__PROVIDED ENTRIES__:
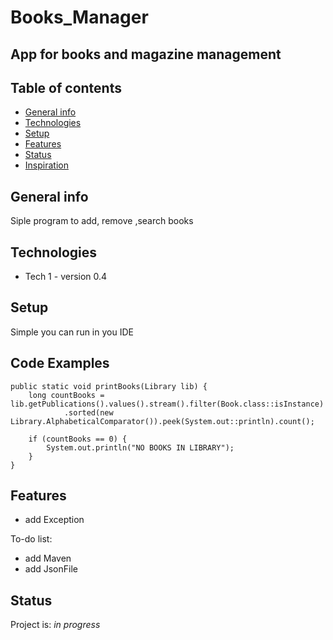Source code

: # Books_Manager
## App for books and magazine management

## Table of contents
* [General info](#general-info)
* [Technologies](#technologies)
* [Setup](#setup)
* [Features](#features)
* [Status](#status)
* [Inspiration](#inspiration)

## General info
Siple program to add, remove ,search books

## Technologies
* Tech 1 - version 0.4

## Setup
Simple you can run in you IDE

## Code Examples

    public static void printBooks(Library lib) {
        long countBooks = lib.getPublications().values().stream().filter(Book.class::isInstance)
                .sorted(new Library.AlphabeticalComparator()).peek(System.out::println).count();

        if (countBooks == 0) {
            System.out.println("NO BOOKS IN LIBRARY");
        }
    }
## Features

* add Exception


To-do list:
* add Maven
* add JsonFile


## Status
Project is: _in progress_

__PROBLEM__:
Read the entries above, then pull out the lines that include "System".

__SOLVED PROBLEM__:
                .sorted(new Library.AlphabeticalComparator()).peek(System.out::println).count();
            System.out.println("NO BOOKS IN LIBRARY");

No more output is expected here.